──────── Excerpted data
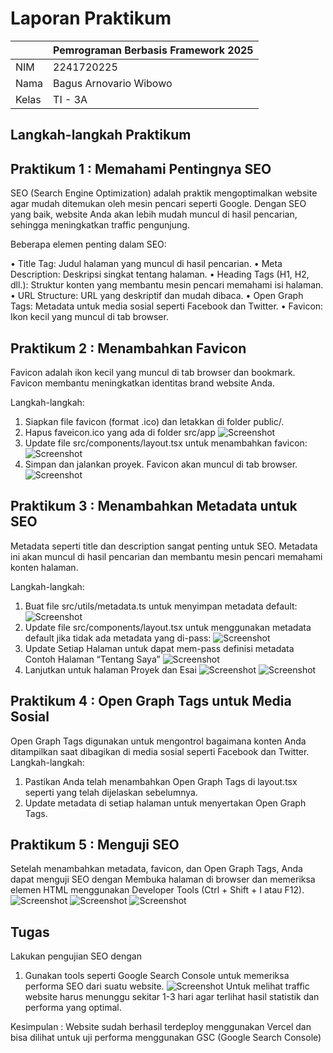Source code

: # Laporan Praktikum

|       | Pemrograman Berbasis Framework 2025 |
| ----- | ----------------------------------- |
| NIM   | 2241720225                          |
| Nama  | Bagus Arnovario Wibowo              |
| Kelas | TI - 3A                             |

## Langkah-langkah Praktikum

## Praktikum 1 : Memahami Pentingnya SEO

SEO (Search Engine Optimization) adalah praktik mengoptimalkan website agar mudah ditemukan oleh mesin pencari seperti Google. Dengan SEO yang baik, website Anda akan lebih mudah muncul di hasil pencarian, sehingga meningkatkan traffic pengunjung.

Beberapa elemen penting dalam SEO:

•	Title Tag: Judul halaman yang muncul di hasil pencarian.
•	Meta Description: Deskripsi singkat tentang halaman.
•	Heading Tags (H1, H2, dll.): Struktur konten yang membantu mesin pencari memahami isi halaman.
•	URL Structure: URL yang deskriptif dan mudah dibaca.
•	Open Graph Tags: Metadata untuk media sosial seperti Facebook dan Twitter.
•	Favicon: Ikon kecil yang muncul di tab browser.

## Praktikum 2 : Menambahkan Favicon

Favicon adalah ikon kecil yang muncul di tab browser dan bookmark. Favicon membantu meningkatkan identitas brand website Anda.

Langkah-langkah:

1.	Siapkan file favicon (format .ico) dan letakkan di folder public/.
2.	Hapus faveicon.ico yang ada di folder src/app
![Screenshot](assets-report/Praktikum2(1-2).png)
3.	Update file src/components/layout.tsx untuk menambahkan favicon:
![Screenshot](assets-report/Praktikum2(3).png)
4.	Simpan dan jalankan proyek. Favicon akan muncul di tab browser.
![Screenshot](assets-report/Praktikum2(4).png)

## Praktikum 3 : Menambahkan Metadata untuk SEO

Metadata seperti title dan description sangat penting untuk SEO. Metadata ini akan muncul di hasil pencarian dan membantu mesin pencari memahami konten halaman.

Langkah-langkah:

1.	Buat file src/utils/metadata.ts untuk menyimpan metadata default:
![Screenshot](assets-report/Praktikum3(1).png)
2.	Update file src/components/layout.tsx untuk menggunakan metadata default jika tidak ada metadata yang di-pass:
![Screenshot](assets-report/Praktikum3(2).png)
3.	Update Setiap Halaman untuk dapat mem-pass definisi metadata
    Contoh Halaman “Tentang Saya”
![Screenshot](assets-report/Praktikum3(3).png)
4.	Lanjutkan untuk halaman Proyek dan Esai
![Screenshot](assets-report/Praktikum3(4).png)
![Screenshot](assets-report/Praktikum3(5).png)

## Praktikum 4 : Open Graph Tags untuk Media Sosial

Open Graph Tags digunakan untuk mengontrol bagaimana konten Anda ditampilkan saat dibagikan di media sosial seperti Facebook dan Twitter.
Langkah-langkah:
1.	Pastikan Anda telah menambahkan Open Graph Tags di layout.tsx seperti yang telah dijelaskan sebelumnya.
2.	Update metadata di setiap halaman untuk menyertakan Open Graph Tags.

## Praktikum 5 : Menguji SEO

Setelah menambahkan metadata, favicon, dan Open Graph Tags, Anda dapat menguji SEO dengan Membuka halaman di browser dan memeriksa elemen HTML menggunakan Developer Tools (Ctrl + Shift + I atau F12).
![Screenshot](assets-report/Praktikum5(1).png)
![Screenshot](assets-report/Praktikum5(2).png)
![Screenshot](assets-report/Praktikum5(3).png)

## Tugas 

Lakukan pengujian SEO dengan
1.	Gunakan tools seperti Google Search Console untuk memeriksa performa SEO dari suatu website.
![Screenshot](assets-report/Tugas1.png)
Untuk melihat traffic website harus menunggu sekitar 1-3 hari agar terlihat hasil statistik dan performa yang optimal.

Kesimpulan : Website sudah berhasil terdeploy menggunakan Vercel dan bisa dilihat untuk uji performa menggunakan GSC (Google Search Console)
────────────────
» Problem to work on: Your reply should hold every line from the data that contains "dapat", copied in full.

» Exercise output:
3.	Update Setiap Halaman untuk dapat mem-pass definisi metadata
Setelah menambahkan metadata, favicon, dan Open Graph Tags, Anda dapat menguji SEO dengan Membuka halaman di browser dan memeriksa elemen HTML menggunakan Developer Tools (Ctrl + Shift + I atau F12).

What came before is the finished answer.